Lazimnya dalam koalisi besar, lanjut Ray, yang terjadi adalah kompromi. Lebih-lebih jika di dalam koalisi itu banyak partai dengan sikap yang awalnya berbeda-beda. PKS dan Golkar misalnya, lebih dikenal sebagai partai yang lebih ramah pada pasar bebas.
Sementara, Gerindra selalu menyatakan pembatasan impor. Sedangkan PAN adalah motor amandemen Undang-Undang Dasar, sementara Gerindra justru terkesan tak seliberal PAN dalam amandemen.
“Pilihan mengajak koalisi besar parpol menjanjikan banyak jabatan kepada elit-elit parpol yang terkadang tak memiliki dasar pijakan, belum lagi sikapnya yang berubah-ubah jika menghadapi pertanyaan kritis, misalnya soal nasionalisasi aset-aset," papar Ray.

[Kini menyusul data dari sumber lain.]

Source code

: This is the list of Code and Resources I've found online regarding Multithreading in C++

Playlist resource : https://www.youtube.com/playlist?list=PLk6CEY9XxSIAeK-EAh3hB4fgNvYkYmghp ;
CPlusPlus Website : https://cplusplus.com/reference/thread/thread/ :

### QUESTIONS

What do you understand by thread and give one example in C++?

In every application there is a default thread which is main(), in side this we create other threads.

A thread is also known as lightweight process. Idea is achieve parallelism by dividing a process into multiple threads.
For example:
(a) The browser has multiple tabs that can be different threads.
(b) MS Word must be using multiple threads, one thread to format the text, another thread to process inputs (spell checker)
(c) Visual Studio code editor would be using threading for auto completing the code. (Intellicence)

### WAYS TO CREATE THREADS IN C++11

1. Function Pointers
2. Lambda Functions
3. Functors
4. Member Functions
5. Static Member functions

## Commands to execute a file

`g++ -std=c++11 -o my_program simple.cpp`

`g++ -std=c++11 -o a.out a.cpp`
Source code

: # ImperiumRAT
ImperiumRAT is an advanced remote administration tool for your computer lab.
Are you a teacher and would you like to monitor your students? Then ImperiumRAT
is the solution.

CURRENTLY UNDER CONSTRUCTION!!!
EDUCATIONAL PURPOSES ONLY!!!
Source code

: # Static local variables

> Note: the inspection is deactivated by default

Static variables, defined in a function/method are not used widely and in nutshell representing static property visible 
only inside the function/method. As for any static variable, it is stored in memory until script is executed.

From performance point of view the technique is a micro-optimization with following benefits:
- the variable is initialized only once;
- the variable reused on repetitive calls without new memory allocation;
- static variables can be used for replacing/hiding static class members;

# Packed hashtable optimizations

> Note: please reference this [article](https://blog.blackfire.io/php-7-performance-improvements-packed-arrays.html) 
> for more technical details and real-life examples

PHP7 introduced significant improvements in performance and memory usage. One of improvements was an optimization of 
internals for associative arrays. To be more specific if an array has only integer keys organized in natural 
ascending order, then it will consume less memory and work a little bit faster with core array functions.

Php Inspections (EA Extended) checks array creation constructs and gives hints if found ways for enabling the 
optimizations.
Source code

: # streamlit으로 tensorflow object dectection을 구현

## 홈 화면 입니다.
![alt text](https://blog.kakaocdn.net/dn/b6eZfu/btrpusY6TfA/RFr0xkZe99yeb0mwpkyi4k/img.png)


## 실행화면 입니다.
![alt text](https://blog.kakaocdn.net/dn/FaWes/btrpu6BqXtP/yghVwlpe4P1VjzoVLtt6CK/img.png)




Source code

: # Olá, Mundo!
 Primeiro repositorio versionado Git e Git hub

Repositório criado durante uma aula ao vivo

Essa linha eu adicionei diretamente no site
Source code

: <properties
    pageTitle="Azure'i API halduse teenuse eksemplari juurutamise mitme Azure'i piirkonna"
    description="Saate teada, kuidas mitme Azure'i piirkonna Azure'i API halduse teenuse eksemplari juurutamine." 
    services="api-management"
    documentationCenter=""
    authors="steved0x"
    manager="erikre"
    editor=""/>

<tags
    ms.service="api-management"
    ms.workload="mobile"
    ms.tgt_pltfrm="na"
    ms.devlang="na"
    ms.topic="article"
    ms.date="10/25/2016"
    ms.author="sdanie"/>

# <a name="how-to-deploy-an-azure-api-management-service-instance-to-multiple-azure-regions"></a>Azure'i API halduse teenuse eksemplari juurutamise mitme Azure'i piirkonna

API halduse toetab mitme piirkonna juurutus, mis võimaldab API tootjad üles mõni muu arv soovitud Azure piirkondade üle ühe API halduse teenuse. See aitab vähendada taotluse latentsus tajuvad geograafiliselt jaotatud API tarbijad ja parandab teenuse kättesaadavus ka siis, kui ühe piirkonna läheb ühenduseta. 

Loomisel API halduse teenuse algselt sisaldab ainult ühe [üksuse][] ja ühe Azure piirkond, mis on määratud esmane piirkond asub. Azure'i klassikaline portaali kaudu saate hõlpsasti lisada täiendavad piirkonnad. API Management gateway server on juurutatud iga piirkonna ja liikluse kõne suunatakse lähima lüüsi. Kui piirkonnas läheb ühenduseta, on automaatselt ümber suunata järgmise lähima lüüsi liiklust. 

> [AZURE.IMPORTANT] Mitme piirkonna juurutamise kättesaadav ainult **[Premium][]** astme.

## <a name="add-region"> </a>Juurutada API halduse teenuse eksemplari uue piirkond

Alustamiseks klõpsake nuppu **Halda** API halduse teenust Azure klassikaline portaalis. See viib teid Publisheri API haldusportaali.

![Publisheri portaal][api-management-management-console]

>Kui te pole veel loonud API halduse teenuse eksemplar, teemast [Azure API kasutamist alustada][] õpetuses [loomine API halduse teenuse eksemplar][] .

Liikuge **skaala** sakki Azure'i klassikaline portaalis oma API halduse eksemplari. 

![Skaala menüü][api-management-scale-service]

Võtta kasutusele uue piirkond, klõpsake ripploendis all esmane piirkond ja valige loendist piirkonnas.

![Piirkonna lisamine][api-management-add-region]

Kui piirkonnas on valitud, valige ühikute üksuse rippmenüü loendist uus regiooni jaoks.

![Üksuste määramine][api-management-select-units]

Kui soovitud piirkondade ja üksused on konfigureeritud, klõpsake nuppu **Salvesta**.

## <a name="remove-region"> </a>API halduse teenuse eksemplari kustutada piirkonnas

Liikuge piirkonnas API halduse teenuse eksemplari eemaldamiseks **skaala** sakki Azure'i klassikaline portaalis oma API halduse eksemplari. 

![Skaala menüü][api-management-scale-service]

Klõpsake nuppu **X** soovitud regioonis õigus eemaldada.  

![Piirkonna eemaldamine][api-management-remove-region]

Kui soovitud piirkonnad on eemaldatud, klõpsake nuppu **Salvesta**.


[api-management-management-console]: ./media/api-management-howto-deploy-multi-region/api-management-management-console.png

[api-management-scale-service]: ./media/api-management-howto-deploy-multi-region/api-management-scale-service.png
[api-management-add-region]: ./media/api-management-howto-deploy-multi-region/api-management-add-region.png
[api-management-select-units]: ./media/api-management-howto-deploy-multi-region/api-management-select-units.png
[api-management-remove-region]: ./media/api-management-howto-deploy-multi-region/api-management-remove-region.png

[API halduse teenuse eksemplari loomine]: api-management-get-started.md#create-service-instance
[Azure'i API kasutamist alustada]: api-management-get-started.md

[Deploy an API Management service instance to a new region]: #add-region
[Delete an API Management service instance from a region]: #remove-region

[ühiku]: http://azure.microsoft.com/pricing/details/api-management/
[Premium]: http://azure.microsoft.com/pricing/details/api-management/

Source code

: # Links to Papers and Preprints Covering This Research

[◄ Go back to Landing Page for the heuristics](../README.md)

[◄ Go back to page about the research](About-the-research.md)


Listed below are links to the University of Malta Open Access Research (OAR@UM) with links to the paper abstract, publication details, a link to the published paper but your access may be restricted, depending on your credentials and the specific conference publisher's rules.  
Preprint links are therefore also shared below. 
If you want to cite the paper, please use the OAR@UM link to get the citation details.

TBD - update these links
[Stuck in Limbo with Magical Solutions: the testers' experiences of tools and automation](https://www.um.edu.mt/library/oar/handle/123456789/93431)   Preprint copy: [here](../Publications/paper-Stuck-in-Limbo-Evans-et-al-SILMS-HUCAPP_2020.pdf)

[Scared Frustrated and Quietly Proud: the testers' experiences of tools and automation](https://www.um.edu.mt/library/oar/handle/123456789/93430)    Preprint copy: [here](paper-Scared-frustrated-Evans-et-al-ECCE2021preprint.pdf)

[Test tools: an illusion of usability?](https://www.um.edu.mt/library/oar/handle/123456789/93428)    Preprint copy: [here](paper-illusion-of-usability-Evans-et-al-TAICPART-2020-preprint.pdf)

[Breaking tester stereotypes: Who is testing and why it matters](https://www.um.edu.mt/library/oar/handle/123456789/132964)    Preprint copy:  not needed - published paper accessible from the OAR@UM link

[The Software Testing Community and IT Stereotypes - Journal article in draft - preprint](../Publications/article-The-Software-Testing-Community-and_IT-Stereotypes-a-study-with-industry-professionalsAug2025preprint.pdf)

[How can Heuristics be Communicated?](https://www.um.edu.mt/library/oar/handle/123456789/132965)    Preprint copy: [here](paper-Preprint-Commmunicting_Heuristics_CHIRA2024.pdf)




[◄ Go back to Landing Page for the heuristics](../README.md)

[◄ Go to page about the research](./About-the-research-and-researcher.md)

Ray menjelaskan, sikap kompromistik berbeda dengan sikap tegas. Contohnya, sikap tak kenal kompromi jika menyangkut hal-hal yang sangat prinsipil bagi dirinya dan dalam kasus yang lebih besar adalah bagi bangsanya. Lalu, ada kesan tak pernah ragu dalam mengambil keputusan dan siap menanggung resiko dari pilihan-pilihan politik.